Aesthesis: The Politics and Praxes of Un/bordering

Deadline: January 15, 2026

What does a border do, and how do people un/do it? The 8th issue of New Sociology centers around this question, examining borders, not only as lines or prisons but as social relations, practices, and sensations: thresholds where movement is routed/rooted, slowed, or made possible. We read “aesthetics” as aesthesis—the sensing and sense-making through which worlds are built and policed: the forms, sounds, interfaces, rituals, and design choices that states, markets, and communities use to govern passage and organize care.

We invite submissions that show, explore, and examine how borders are made, felt, and seen—and how people make, feel, and see otherwise; beyond border lines. Alongside detention, checkpoints, and sanctions, we attend to vernacular architectures of refuge and repair; sonic and visual cues that choreograph belonging; and everyday arts that refuse capture. Contributors might trace migration’s passages and pauses; colonial and neocolonial corridors of extraction; race as a moving checkpoint; carceral infrastructures and counter-logistics; or un/mapping, opacity, and data refusal as survival—including the “UI of sovereignty and solidarity” (visa portals, e-gates, status trackers, denial letters, intake forms, mutual-aid dashboards) and algorithmic management of mobility and work.
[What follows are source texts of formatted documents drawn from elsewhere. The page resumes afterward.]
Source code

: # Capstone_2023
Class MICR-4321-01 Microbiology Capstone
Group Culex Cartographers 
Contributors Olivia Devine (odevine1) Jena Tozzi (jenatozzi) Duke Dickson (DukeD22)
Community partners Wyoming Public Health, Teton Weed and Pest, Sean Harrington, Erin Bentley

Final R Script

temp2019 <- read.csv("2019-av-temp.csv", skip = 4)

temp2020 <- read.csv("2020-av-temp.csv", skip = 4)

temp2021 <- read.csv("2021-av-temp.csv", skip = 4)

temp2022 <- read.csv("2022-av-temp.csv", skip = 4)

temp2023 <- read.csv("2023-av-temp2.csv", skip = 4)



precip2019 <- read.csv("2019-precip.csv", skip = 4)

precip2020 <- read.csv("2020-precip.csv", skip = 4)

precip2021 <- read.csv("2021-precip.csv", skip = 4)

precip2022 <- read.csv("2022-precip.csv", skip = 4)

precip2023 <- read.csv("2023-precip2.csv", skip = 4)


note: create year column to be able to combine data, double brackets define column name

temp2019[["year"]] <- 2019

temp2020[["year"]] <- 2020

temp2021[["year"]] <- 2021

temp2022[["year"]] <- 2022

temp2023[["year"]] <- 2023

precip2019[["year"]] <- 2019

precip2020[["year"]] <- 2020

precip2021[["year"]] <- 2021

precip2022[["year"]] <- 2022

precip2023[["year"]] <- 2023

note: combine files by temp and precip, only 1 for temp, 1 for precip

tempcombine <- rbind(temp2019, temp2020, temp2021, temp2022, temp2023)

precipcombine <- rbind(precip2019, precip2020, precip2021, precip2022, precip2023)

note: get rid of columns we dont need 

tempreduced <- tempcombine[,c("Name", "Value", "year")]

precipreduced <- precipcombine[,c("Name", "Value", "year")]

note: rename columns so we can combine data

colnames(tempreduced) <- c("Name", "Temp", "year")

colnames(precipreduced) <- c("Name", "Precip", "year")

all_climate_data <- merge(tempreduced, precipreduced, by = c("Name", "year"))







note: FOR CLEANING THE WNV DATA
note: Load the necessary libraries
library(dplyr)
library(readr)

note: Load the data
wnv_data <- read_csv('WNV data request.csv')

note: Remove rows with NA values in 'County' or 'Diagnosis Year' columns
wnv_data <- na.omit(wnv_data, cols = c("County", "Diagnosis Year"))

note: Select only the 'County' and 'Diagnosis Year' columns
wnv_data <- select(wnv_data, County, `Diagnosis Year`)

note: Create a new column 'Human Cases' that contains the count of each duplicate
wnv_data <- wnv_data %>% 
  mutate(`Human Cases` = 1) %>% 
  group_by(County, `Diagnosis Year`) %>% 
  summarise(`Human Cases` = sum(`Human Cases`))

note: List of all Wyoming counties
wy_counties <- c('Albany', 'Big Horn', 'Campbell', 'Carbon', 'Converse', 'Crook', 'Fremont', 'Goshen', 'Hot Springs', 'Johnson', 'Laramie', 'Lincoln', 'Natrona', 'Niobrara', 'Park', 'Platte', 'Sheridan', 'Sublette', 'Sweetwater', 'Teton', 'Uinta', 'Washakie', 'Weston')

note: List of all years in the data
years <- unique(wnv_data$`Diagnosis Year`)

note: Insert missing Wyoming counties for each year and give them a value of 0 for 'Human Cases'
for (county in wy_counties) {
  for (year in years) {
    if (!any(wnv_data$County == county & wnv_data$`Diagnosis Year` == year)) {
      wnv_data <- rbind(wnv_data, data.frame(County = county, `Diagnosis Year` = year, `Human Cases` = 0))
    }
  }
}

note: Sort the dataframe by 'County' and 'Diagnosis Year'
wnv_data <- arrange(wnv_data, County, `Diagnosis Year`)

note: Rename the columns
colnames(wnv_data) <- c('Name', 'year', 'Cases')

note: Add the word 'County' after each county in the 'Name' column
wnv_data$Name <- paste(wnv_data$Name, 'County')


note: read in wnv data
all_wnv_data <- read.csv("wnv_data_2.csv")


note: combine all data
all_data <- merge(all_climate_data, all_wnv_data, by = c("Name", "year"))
New Sociology seeks creative and experimental pieces in the form of poetry and visual art, and prioritizes community-grounded collaborations among scholars, organizers, artists, technologists, archivists, and folx with lived/living experience of bordering. Bring us theory in practice, counter-archives, and freedom dreams that exceed criminalization and enclosure. We’re excited to read and view your unbordered visions in any of the following formats:

  1. Photography (Max. 10 pieces/pages)
  2. Digital Art Work (Max. 10 pieces/pages)
  3. Physical Visual Artwork (photos of paintings, drawings, or sculptures) (max. 5-10)
  4. Film Stills with Short Captions (max. 5 pages, max. 50 words per caption). 
  5. Critical/Decolonial Maps (max. 3 maps per submission)
  6. Comics or Graphics (Max. 5 pages or 5 strips/graphics)
  7. Poems or Poetry Collections (max. 3 pages per poem or 10 pages per collection)
  8. Lyrics or sheet music (Max. 3 pages per submission)
  9. Photographic or visual essays (Max. 1000 words–if relevant, including references)
  10. Screenshots/photos of (as is) diary entries, emails, texts, DMs, or doodles (max. 5)
  11. Other alternative visual media that you would like to suggest to us (please email us)

If your submission includes other people by name, you must get their written consent to submit. We are open to submissions from all emergent scholars, activists, and creatives, but prioritize non-white authors, as well as those who are queer, trans, disabled/neurodivergent and woman-identified. All submissions must be submitted with a 150–250 word abstract and at least three keywords to our online portal (here) by January 16, 2026.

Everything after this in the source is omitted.